Soops and Spirits: Ban Nam Lai Akha Village
Friday, February 1st, 2008
After some self-guided strolls to nearby villages we began a three-day adventure with the eco-tour “Green Discovery Company.” Day 1 was a moderately easy bike ride through the Luang Namtha valley to get a feel for this mysterious region. Then, on days 2-3 we ventured deep into the Nam Ha Protected Area (NPA) to visit the Akha village, Ban Nam Lai. In all, we visited four different villages–Black Tai (Tai Dam), Lanten, Tai Lue, and Akha. Each village practiced a different religion–Buddhist, animist, a form of Taoism, or ancestor worship, and spoke a different language–a couple written, others only oral.
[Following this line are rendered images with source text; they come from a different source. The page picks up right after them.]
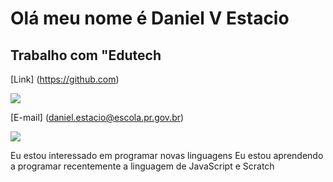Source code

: # Olá meu nome é Daniel V Estacio

## Trabalho com "Edutech

[Link] (https://github.com)

[![](https://img.shields.io/badge/Scratch-4D97FF?style=for-the-badge&logo=Scratch&logoColor=white)](https://scratch.mit.edu/)

[E-mail] (daniel.estacio@escola.pr.gov.br) 

[![](https://img.shields.io/badge/JavaScript-323330?style=for-the-badge&logo=javascript&logoColor=F7DF1E)](https://editor.p5js.org/)

Eu estou interessado em programar novas linguagens
Eu estou aprendendo a programar recentemente a linguagem de JavaScript e Scratch

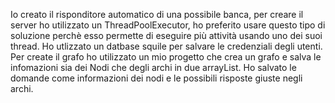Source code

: Io creato il risponditore automatico di una possibile banca, per creare il
server ho utilizzato un ThreadPoolExecutor, ho preferito usare questo tipo
di soluzione perchè esso permette di eseguire più attività usando uno dei
 suoi thread.
Ho utlizzato un datbase squile per salvare le credenziali degli utenti.
Per create il grafo ho utilizzato un mio progetto che crea un grafo e
salva le infomazioni sia dei Nodi che degli archi in due arrayList.
Ho salvato le domande come informazioni dei nodi e le possibili risposte
giuste negli archi.
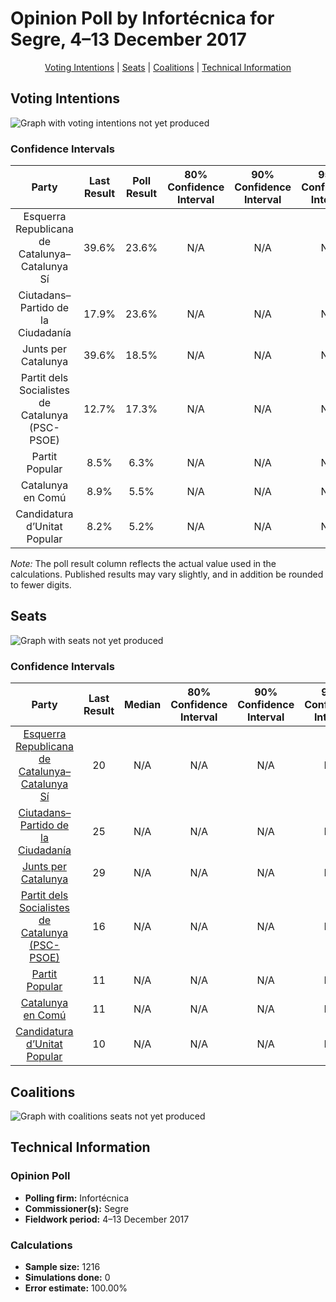 # Opinion Poll by Infortécnica for Segre, 4–13 December 2017

<p align="center"><a href="#voting-intentions">Voting Intentions</a> | <a href="#seats">Seats</a> | <a href="#coalitions">Coalitions</a> | <a href="#technical-information">Technical Information</a></p>

## Voting Intentions

![Graph with voting intentions not yet produced](2017-12-13-Infortécnica.png "Voting Intentions")

### Confidence Intervals

| Party | Last Result | Poll Result | 80% Confidence Interval | 90% Confidence Interval | 95% Confidence Interval | 99% Confidence Interval |
|:-----:|:-----------:|:-----------:|:-----------------------:|:-----------------------:|:-----------------------:|:-----------------------:|
| Esquerra Republicana de Catalunya–Catalunya Sí | 39.6% | 23.6% | N/A |N/A |N/A |N/A |
| Ciutadans–Partido de la Ciudadanía | 17.9% | 23.6% | N/A |N/A |N/A |N/A |
| Junts per Catalunya | 39.6% | 18.5% | N/A |N/A |N/A |N/A |
| Partit dels Socialistes de Catalunya (PSC-PSOE) | 12.7% | 17.3% | N/A |N/A |N/A |N/A |
| Partit Popular | 8.5% | 6.3% | N/A |N/A |N/A |N/A |
| Catalunya en Comú | 8.9% | 5.5% | N/A |N/A |N/A |N/A |
| Candidatura d’Unitat Popular | 8.2% | 5.2% | N/A |N/A |N/A |N/A |

*Note:* The poll result column reflects the actual value used in the calculations. Published results may vary slightly, and in addition be rounded to fewer digits.

## Seats

![Graph with seats not yet produced](2017-12-13-Infortécnica-seats.png "Seats")

### Confidence Intervals

| Party | Last Result | Median | 80% Confidence Interval | 90% Confidence Interval | 95% Confidence Interval | 99% Confidence Interval |
|:-----:|:-----------:|:------:|:-----------------------:|:-----------------------:|:-----------------------:|:-----------------------:|
| <a href="#esquerra-republicana-de-catalunya–catalunya-sí">Esquerra Republicana de Catalunya–Catalunya Sí</a> | 20 | N/A | N/A |N/A |N/A |N/A |
| <a href="#ciutadans–partido-de-la-ciudadanía">Ciutadans–Partido de la Ciudadanía</a> | 25 | N/A | N/A |N/A |N/A |N/A |
| <a href="#junts-per-catalunya">Junts per Catalunya</a> | 29 | N/A | N/A |N/A |N/A |N/A |
| <a href="#partit-dels-socialistes-de-catalunya-(psc-psoe)">Partit dels Socialistes de Catalunya (PSC-PSOE)</a> | 16 | N/A | N/A |N/A |N/A |N/A |
| <a href="#partit-popular">Partit Popular</a> | 11 | N/A | N/A |N/A |N/A |N/A |
| <a href="#catalunya-en-comú">Catalunya en Comú</a> | 11 | N/A | N/A |N/A |N/A |N/A |
| <a href="#candidatura-d’unitat-popular">Candidatura d’Unitat Popular</a> | 10 | N/A | N/A |N/A |N/A |N/A |


## Coalitions

![Graph with coalitions seats not yet produced](2017-12-13-Infortécnica-coalitions-seats.png "Coalitions Seats")


## Technical Information

### Opinion Poll

+ **Polling firm:** Infortécnica
+ **Commissioner(s):** Segre
+ **Fieldwork period:** 4–13 December 2017

### Calculations

+ **Sample size:** 1216
+ **Simulations done:** 0
+ **Error estimate:** 100.00%

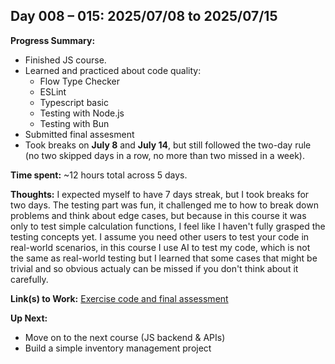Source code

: ## Day 008 – 015: 2025/07/08 to 2025/07/15

**Progress Summary:**

- Finished JS course.
- Learned and practiced about code quality:
  - Flow Type Checker
  - ESLint
  - Typescript basic
  - Testing with Node.js
  - Testing with Bun
- Submitted final assesment
- Took breaks on **July 8** and **July 14**, but still followed the two-day rule (no two skipped days in a row, no more than two missed in a week).

**Time spent:** \~12 hours total across 5 days.

**Thoughts:**
I expected myself to have 7 days streak, but I took breaks for two days. The testing part was fun, it challenged me to how to break down problems and think about edge cases, but because in this course it was only to test simple calculation functions, I feel like I haven't fully grasped the testing concepts yet. I assume you need other users to test your code in real-world scenarios, in this course I use AI to test my code, which is not the same as real-world testing but I learned that some cases that might be trivial and so obvious actualy can be missed if you don't think about it carefully.

**Link(s) to Work:** [Exercise code and final assessment](https://github.com/laiflonglearner/dicoding-belajar-dasar-pemrograman-javascript/commits?author=laiflonglearner&since=2025-07-08&until=2025-07-14)

**Up Next:**

- Move on to the next course (JS backend & APIs)
- Build a simple inventory management project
On our 2-day trek, Ellie and I had three guides, representing the Black Tai, Khmu, and Akha ethnic groups. Needless to say, communication was less than perfect, not only for us, but also for our guides. This meant that when things of interest were communicated to us it was like playing the old game of “telephone”; it often went through three translations (e.g. Akha–Black Tai–Lao) before it reached us in English! But we managed o.k., and so did the guides despite their diversity, a fact that suggests to me that although the Luang Namtha valley may not be a “melting pot”, it does seem to know something important about tolerance. Today, Laos has a population of 5.62 million with four major ethnolinguistic categories – representing over 100 ethnic groups.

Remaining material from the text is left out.